QUÉBEC – Le prochain chef du Parti québécois devra afficher les mêmes qualités que Lucien Bouchard, pense le leader intérimaire péquiste, Stéphane Bédard.

Alors que les aspirants à la chefferie jaugent leurs appuis et poursuivent leur «réflexion», M. Bédard a sa petite idée du profil que devra avoir le prochain ou la prochaine leader du Parti québécois.

Comme Lucien Bouchard, le futur chef devra être charismatique, «profondément enraciné» au Québec et capable d’inspirer confiance aux Québécois, a souligné le député de Chicoutimi lors d’un entretien à La Presse Canadienne.

«On est dans la course au leadership pour trouver justement quelqu’un qui va avoir ce charisme pour ramener la confiance, pour livrer un discours qui est fort pour les Québécois, un discours de fierté qui va inspirer confiance aux Québécois. (…) Il faut quelqu’un qui est profondément enraciné dans le Québec, comme l’était M. Bouchard, comme l’était M. (René) Levesque et comme l’était M. (Jacques) Parizeau», a-t-il enchaîné.

De même, le meilleur candidat n’a pas à être le favori de l’establishment du parti, a fait comprendre l’élu saguenéen, faisant sienne l’expression «la patrie avant le parti» chère à un autre ancien chef du PQ et ex-premier ministre, Bernard Landry.

«La souveraineté, ce n’est pas pour le parti qu’on la fait, ce n’est pas pour le PQ, ce n’est pas pour les péquistes, c’est pour les Québécois et le Québec. Lui, (Lucien Bouchard) a essayé, j’étais là, en 1995, comme militant, et je l’ai vécu au jour le jour. Ça prend quelqu’un de qualité, de même nature», a-t-il soulevé.

M. Bédard a été enchanté par le film «Nation» de Carl Leblanc dans lequel se confie M. Bouchard, figure de proue de la montée souverainiste dans les semaines précédant le référendum de 1995. Il ne voit pas dans le scénario l’expression d’un échec, bien au contraire.

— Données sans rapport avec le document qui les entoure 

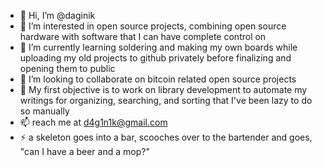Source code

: - 👋 Hi, I’m @daginik
- 👀 I’m interested in open source projects, combining open source hardware with software that I can have complete control on
- 🌱 I’m currently learning soldering and making my own boards while uploading my old projects to github privately before finalizing and opening them to public
- 💞️ I’m looking to collaborate on bitcoin related open source projects
- 👀 My first objective is to work on library development to automate my writings for organizing, searching, and sorting that I've been lazy to do so manually
- 📫 reach me at d4g1n1k@gmail.com
- ⚡ a skeleton goes into a bar, scooches over to the bartender and goes, "can I have a beer and a mop?"

<!---
daginik/daginik is a ✨ special ✨ repository because its `README.md` (this file) appears on your GitHub profile.
You can click the Preview link to take a look at your changes.
--->
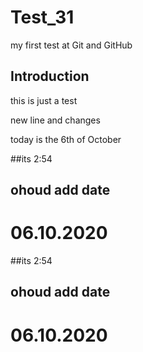 # Test_31
my first test at Git and GitHub

## Introduction

this is just a test

new line and changes


today is the 6th of October

##its 2:54
## ohoud add date 
# 06.10.2020
##its 2:54
## ohoud add date 
# 06.10.2020
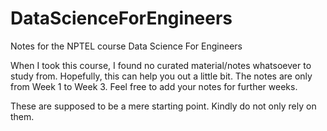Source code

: # DataScienceForEngineers
Notes for the NPTEL course Data Science For Engineers

When I took this course, I found no curated material/notes whatsoever to study from. Hopefully, this can help you out a little bit.
The notes are only from Week 1 to Week 3. Feel free to add your notes for further weeks.

These are supposed to be a mere starting point. Kindly do not only rely on them.
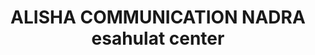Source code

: ---
title: "ALISHA COMMUNICATION NADRA esahulat center"
url: /karachi/alisha-communication-nadra-esahulat-center/
shop: Allgemein
---
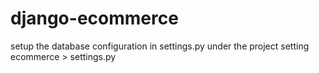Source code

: # django-ecommerce

setup the database configuration in settings.py under the project setting ecommerce > settings.py
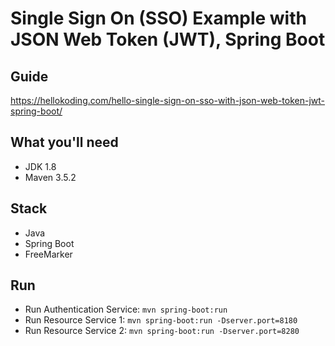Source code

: # Single Sign On (SSO) Example with JSON Web Token (JWT), Spring Boot

## Guide
https://hellokoding.com/hello-single-sign-on-sso-with-json-web-token-jwt-spring-boot/

## What you'll need
- JDK 1.8
- Maven 3.5.2

## Stack
- Java
- Spring Boot
- FreeMarker

## Run
- Run Authentication Service: `mvn spring-boot:run`
- Run Resource Service 1: `mvn spring-boot:run -Dserver.port=8180`
- Run Resource Service 2: `mvn spring-boot:run -Dserver.port=8280`

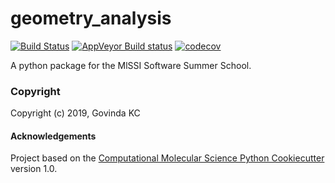 geometry_analysis
==============================
[//]: # (Badges)
[![Build Status](https://travis-ci.org/Gvinkc/geometry_analysis.svg?branch=master)](https://travis-ci.org/Gvinkc/geometry_analysis)
[![AppVeyor Build status](https://ci.appveyor.com/api/projects/status/REPLACE_WITH_APPVEYOR_LINK/branch/master?svg=true)](https://ci.appveyor.com/project/REPLACE_WITH_OWNER_ACCOUNT/geometry_analysis/branch/master)
[![codecov](https://codecov.io/gh/Gvinkc/geometry_analysis/branch/master/graph/badge.svg)](https://codecov.io/gh/Gvinkc/geometry_analysis)

A python package for the MlSSI Software Summer School.

### Copyright

Copyright (c) 2019, Govinda KC


#### Acknowledgements
 
Project based on the 
[Computational Molecular Science Python Cookiecutter](https://github.com/molssi/cookiecutter-cms) version 1.0.
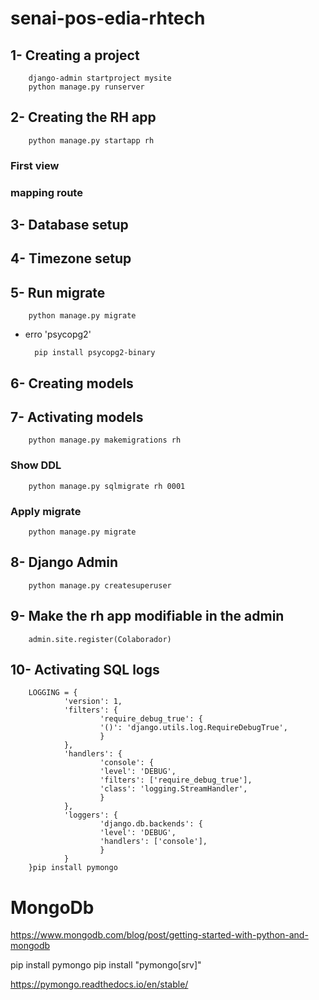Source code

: # senai-pos-edia-rhtech

## 1- Creating a project
        django-admin startproject mysite
        python manage.py runserver

## 2- Creating the RH app
        python manage.py startapp rh

### First view 
### mapping route        

## 3- Database setup

## 4- Timezone setup

## 5- Run migrate
        python manage.py migrate

- erro 'psycopg2' 
        
        pip install psycopg2-binary

## 6- Creating models

## 7- Activating models
        python manage.py makemigrations rh

### Show DDL
        python manage.py sqlmigrate rh 0001

### Apply migrate
        python manage.py migrate

## 8- Django Admin
        python manage.py createsuperuser

## 9- Make the rh app modifiable in the admin
        admin.site.register(Colaborador)


## 10- Activating SQL logs

        LOGGING = {
                'version': 1,
                'filters': {
                        'require_debug_true': {
                        '()': 'django.utils.log.RequireDebugTrue',
                        }
                },
                'handlers': {
                        'console': {
                        'level': 'DEBUG',
                        'filters': ['require_debug_true'],
                        'class': 'logging.StreamHandler',
                        }
                },
                'loggers': {
                        'django.db.backends': {
                        'level': 'DEBUG',
                        'handlers': ['console'],
                        }
                }
        }pip install pymongo




# MongoDb

https://www.mongodb.com/blog/post/getting-started-with-python-and-mongodb

pip install pymongo
pip install "pymongo[srv]"

https://pymongo.readthedocs.io/en/stable/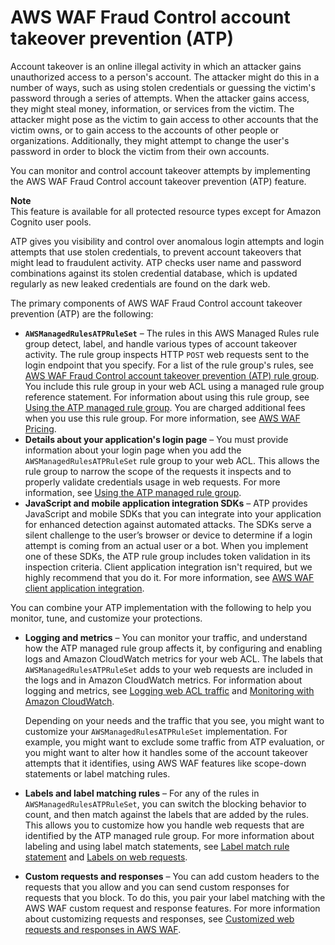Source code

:# AWS WAF Fraud Control account takeover prevention \(ATP\)<a name="waf-atp"></a>

Account takeover is an online illegal activity in which an attacker gains unauthorized access to a person's account\. The attacker might do this in a number of ways, such as using stolen credentials or guessing the victim's password through a series of attempts\. When the attacker gains access, they might steal money, information, or services from the victim\. The attacker might pose as the victim to gain access to other accounts that the victim owns, or to gain access to the accounts of other people or organizations\. Additionally, they might attempt to change the user's password in order to block the victim from their own accounts\. 

You can monitor and control account takeover attempts by implementing the AWS WAF Fraud Control account takeover prevention \(ATP\) feature\. 

**Note**  
This feature is available for all protected resource types except for Amazon Cognito user pools\.

ATP gives you visibility and control over anomalous login attempts and login attempts that use stolen credentials, to prevent account takeovers that might lead to fraudulent activity\. ATP checks user name and password combinations against its stolen credential database, which is updated regularly as new leaked credentials are found on the dark web\. 

The primary components of AWS WAF Fraud Control account takeover prevention \(ATP\) are the following: 
+ **`AWSManagedRulesATPRuleSet`** – The rules in this AWS Managed Rules rule group detect, label, and handle various types of account takeover activity\. The rule group inspects HTTP `POST` web requests sent to the login endpoint that you specify\. For a list of the rule group's rules, see [AWS WAF Fraud Control account takeover prevention \(ATP\) rule group](aws-managed-rule-groups-atp.md)\. You include this rule group in your web ACL using a managed rule group reference statement\. For information about using this rule group, see [Using the ATP managed rule group](waf-atp-rg-using.md)\. You are charged additional fees when you use this rule group\. For more information, see [AWS WAF Pricing](http://aws.amazon.com/waf/pricing/)\.
+ **Details about your application's login page** – You must provide information about your login page when you add the `AWSManagedRulesATPRuleSet` rule group to your web ACL\. This allows the rule group to narrow the scope of the requests it inspects and to properly validate credentials usage in web requests\. For more information, see [Using the ATP managed rule group](waf-atp-rg-using.md)\. 
+ **JavaScript and mobile application integration SDKs** – ATP provides JavaScript and mobile SDKs that you can integrate into your application for enhanced detection against automated attacks\. The SDKs serve a silent challenge to the user’s browser or device to determine if a login attempt is coming from an actual user or a bot\. When you implement one of these SDKs, the ATP rule group includes token validation in its inspection criteria\. Client application integration isn't required, but we highly recommend that you do it\. For more information, see [AWS WAF client application integration](waf-application-integration.md)\.

You can combine your ATP implementation with the following to help you monitor, tune, and customize your protections\. 
+ **Logging and metrics** – You can monitor your traffic, and understand how the ATP managed rule group affects it, by configuring and enabling logs and Amazon CloudWatch metrics for your web ACL\. The labels that `AWSManagedRulesATPRuleSet` adds to your web requests are included in the logs and in Amazon CloudWatch metrics\. For information about logging and metrics, see [Logging web ACL traffic](logging.md) and [Monitoring with Amazon CloudWatch](monitoring-cloudwatch.md)\.

  Depending on your needs and the traffic that you see, you might want to customize your `AWSManagedRulesATPRuleSet` implementation\. For example, you might want to exclude some traffic from ATP evaluation, or you might want to alter how it handles some of the account takeover attempts that it identifies, using AWS WAF features like scope\-down statements or label matching rules\. 
+ **Labels and label matching rules** – For any of the rules in `AWSManagedRulesATPRuleSet`, you can switch the blocking behavior to count, and then match against the labels that are added by the rules\. This allows you to customize how you handle web requests that are identified by the ATP managed rule group\. For more information about labeling and using label match statements, see [Label match rule statement](waf-rule-statement-type-label-match.md) and [Labels on web requests](waf-labels.md)\. 
+ **Custom requests and responses** – You can add custom headers to the requests that you allow and you can send custom responses for requests that you block\. To do this, you pair your label matching with the AWS WAF custom request and response features\. For more information about customizing requests and responses, see [Customized web requests and responses in AWS WAF](waf-custom-request-response.md)\.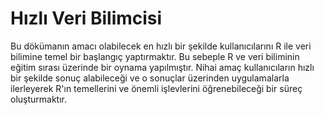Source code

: # Hızlı Veri Bilimcisi 

Bu dökümanın amacı olabilecek en hızlı bir şekilde kullanıcılarını R ile veri bilimine temel bir başlangıç yaptırmaktır. Bu sebeple R ve veri biliminin eğitim sırası üzerinde bir oynama yapılmıştır. Nihai amaç kullanıcıların hızlı bir şekilde sonuç alabileceği ve o sonuçlar üzerinden uygulamalarla ilerleyerek R'ın temellerini ve önemli işlevlerini öğrenebileceği bir süreç oluşturmaktır.
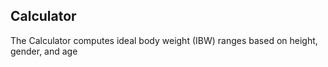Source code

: ## Calculator

The  Calculator computes ideal body weight (IBW) ranges based on height, gender, and age

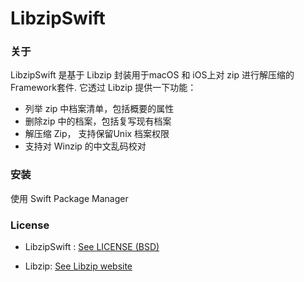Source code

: # LibzipSwift

### 关于

LibzipSwift 是基于 Libzip 封装用于macOS 和 iOS上对 zip 进行解压缩的 Framework套件. 
它透过 Libzip 提供一下功能：
- 列举 zip 中档案清单，包括概要的属性
- 删除zip 中的档案，包括复写现有档案
- 解压缩 Zip， 支持保留Unix 档案权限 
- 支持对 Winzip 的中文乱码校对

### 安装

使用 Swift Package Manager


### License

- LibzipSwift : [See LICENSE (BSD)](https://github.com/abbeycode/UnzipKit/blob/master/LICENSE)

- Libzip: [See Libzip website](https://libzip.org/license/)

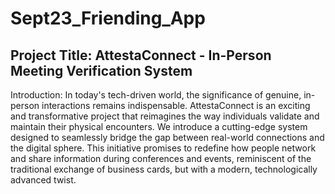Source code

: # Sept23_Friending_App

## Project Title: AttestaConnect - In-Person Meeting Verification System

Introduction:
In today's tech-driven world, the significance of genuine, in-person interactions remains indispensable. AttestaConnect is an exciting and transformative project that reimagines the way individuals validate and maintain their physical encounters. We introduce a cutting-edge system designed to seamlessly bridge the gap between real-world connections and the digital sphere. This initiative promises to redefine how people network and share information during conferences and events, reminiscent of the traditional exchange of business cards, but with a modern, technologically advanced twist.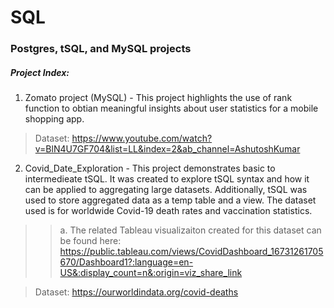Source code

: # SQL
### Postgres, tSQL, and MySQL projects

##### Project Index:

1. Zomato project (MySQL) - This project highlights the use of rank function to obtian meaningful insights about user statistics for a mobile shopping app.

>Dataset: https://www.youtube.com/watch?v=BlN4U7GF704&list=LL&index=2&ab_channel=AshutoshKumar 

2. Covid_Date_Exploration - This project demonstrates basic to intermedieate tSQL. It was created to explore tSQL syntax and how it can be applied to aggregating large datasets. Additionally, tSQL was used to store aggregated data as a temp table and a view. The dataset used is for worldwide Covid-19 death rates and vaccination statistics.
>>a. The related Tableau visualizaiton created for this dataset can be found here: https://public.tableau.com/views/CovidDashboard_16731261705670/Dashboard1?:language=en-US&:display_count=n&:origin=viz_share_link 

> Dataset: https://ourworldindata.org/covid-deaths
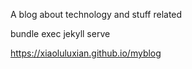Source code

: A blog about technology and stuff related

bundle exec jekyll serve

https://xiaoluluxian.github.io/myblog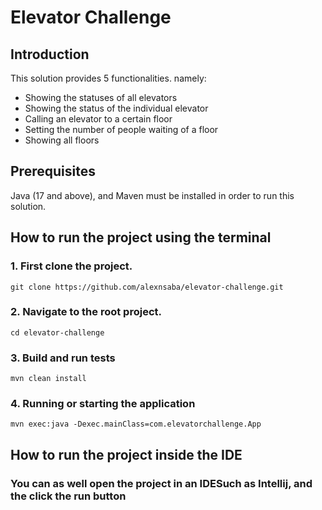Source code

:# Elevator Challenge
## Introduction
This solution provides 5 functionalities. namely: 
 - Showing the statuses of all elevators
 - Showing the status of the individual elevator
 - Calling an elevator to a certain floor
 - Setting the number of people waiting of a floor
 - Showing all floors

## Prerequisites
Java (17 and above), and Maven must be installed in order to run this solution. 

## How to run the project using the terminal
### 1. First clone the project.   
    git clone https://github.com/alexnsaba/elevator-challenge.git

### 2. Navigate to the root project.   
    cd elevator-challenge

### 3. Build and run tests   
    mvn clean install

### 4. Running or starting the application
    mvn exec:java -Dexec.mainClass=com.elevatorchallenge.App

## How to run the project inside the IDE
### You can as well open the project in an IDESuch as Intellij, and the click the run button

L’ancien chef du Bloc québécois a conduit les troupes «aux portes» de la souveraineté _ le ‘Oui’ a obtenu un score de 49,4 pour cent le 30 octobre 1995 _ mais les manoeuvres électorales douteuses du camp fédéraliste ont fait pencher la balance, a-t-il avancé.

M. Bédard est d’avis que «les gens se révèlent toujours quand ils prennent des fonctions» et cela a été le cas, selon lui, de M. Bouchard.

«Les gens attribuaient de grandes qualités à M. Bouchard lorsqu’il a quitté le Parti (progressiste) conservateur mais c’est vraiment quand il est devenu chef du Bloc québécois qu’on a vu toute la stature de l’homme. Quand il a pris la direction de la campagne référendaire, ses qualités sont ressorties avec une plus grande amplitude. Il va arriver la même chose pour la ou le prochain chef du PQ», a-t-il dit.

Le chef péquiste intérimaire est officiellement impartial face au choix du prochain leader, mais il est issu d’une famille politisée _ son père a été ministre sous René Levesque _ dont des membres immédiats gravitent aujourd’hui dans l’orbite de Québecor et de Pierre Karl Péladeau.

Le magnat des médias est l’un des aspirants pressentis à la succession de Pauline Marois. La candidature éventuelle de ce géant des affaires fait grincer des dents au sein de l’aile gauche du parti. D’autres noms circulent, entre autres Bernard Drainville, Jean-François Lisée, Martine Ouellet, Sylvain Gaudreault, Alexandre Cloutier et Véronique Hivon.